**YOUR ASSIGNMENT**: Your answer must consist of exactly the lines below, starting with the line with "其实, 取决于编译器的智慧程度, 声明式和命令式代码的执行可能没有什么区别." and going on through the line with "理查德·费曼提过这个二元性, 它激励了在量子电动力学上的工作.", and nothing else.
"""
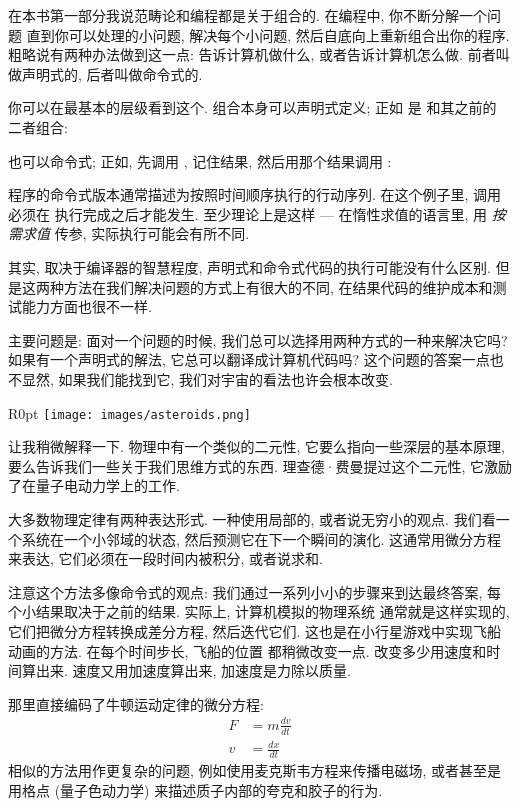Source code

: 
\lettrine[lhang=0.17]{在}{本书第一部分}我说范畴论和编程都是关于组合的. 在编程中, 你不断分解一个问题
直到你可以处理的小问题, 解决每个小问题, 然后自底向上重新组合出你的程序. 粗略说有两种办法做到这一点:
告诉计算机做什么, 或者告诉计算机怎么做. 前者叫做声明式的, 后者叫做命令式的.

你可以在最基本的层级看到这个. 组合本身可以声明式定义; 正如  是  和其之前的  二者组合:

也可以命令式; 正如, 先调用 , 记住结果, 然后用那个结果调用 :

程序的命令式版本通常描述为按照时间顺序执行的行动序列. 在这个例子里, 调用  必须在  执行完成之后才能发生.
至少理论上是这样 --- 在惰性求值的语言里, 用 \emph{按需求值} 传参, 实际执行可能会有所不同.

其实, 取决于编译器的智慧程度, 声明式和命令式代码的执行可能没有什么区别. 但是这两种方法在我们解决问题的方式上有很大的不同,
在结果代码的维护成本和测试能力方面也很不一样.

主要问题是: 面对一个问题的时候, 我们总可以选择用两种方式的一种来解决它吗? 如果有一个声明式的解法, 它总可以翻译成计算机代码吗?
这个问题的答案一点也不显然, 如果我们能找到它, 我们对宇宙的看法也许会根本改变.

\begin{wrapfigure}{R}{0pt}
  \texttt{[image: images/asteroids.png]}
\end{wrapfigure}

让我稍微解释一下. 物理中有一个类似的二元性, 它要么指向一些深层的基本原理, 要么告诉我们一些关于我们思维方式的东西.
理查德·费曼提过这个二元性, 它激励了在量子电动力学上的工作.

大多数物理定律有两种表达形式. 一种使用局部的, 或者说无穷小的观点. 我们看一个系统在一个小邻域的状态, 然后预测它在下一个瞬间的演化.
这通常用微分方程来表达, 它们必须在一段时间内被积分, 或者说求和.

注意这个方法多像命令式的观点: 我们通过一系列小小的步骤来到达最终答案, 每个小结果取决于之前的结果. 实际上, 计算机模拟的物理系统
通常就是这样实现的, 它们把微分方程转换成差分方程, 然后迭代它们. 这也是在小行星游戏中实现飞船动画的方法. 在每个时间步长, 飞船的位置
都稍微改变一点. 改变多少用速度和时间算出来. 速度又用加速度算出来, 加速度是力除以质量.

那里直接编码了牛顿运动定律的微分方程:
\begin{align*}
  F & = m \frac{dv}{dt} \\
  v & = \frac{dx}{dt}
\end{align*}
相似的方法用作更复杂的问题, 例如使用麦克斯韦方程来传播电磁场, 或者甚至是用格点  (量子色动力学)
来描述质子内部的夸克和胶子的行为.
"""
**RESPONSE AREA**:
其实, 取决于编译器的智慧程度, 声明式和命令式代码的执行可能没有什么区别. 但是这两种方法在我们解决问题的方式上有很大的不同,
在结果代码的维护成本和测试能力方面也很不一样.

主要问题是: 面对一个问题的时候, 我们总可以选择用两种方式的一种来解决它吗? 如果有一个声明式的解法, 它总可以翻译成计算机代码吗?
这个问题的答案一点也不显然, 如果我们能找到它, 我们对宇宙的看法也许会根本改变.

\begin{wrapfigure}{R}{0pt}
  \texttt{[image: images/asteroids.png]}
\end{wrapfigure}

让我稍微解释一下. 物理中有一个类似的二元性, 它要么指向一些深层的基本原理, 要么告诉我们一些关于我们思维方式的东西.
理查德·费曼提过这个二元性, 它激励了在量子电动力学上的工作.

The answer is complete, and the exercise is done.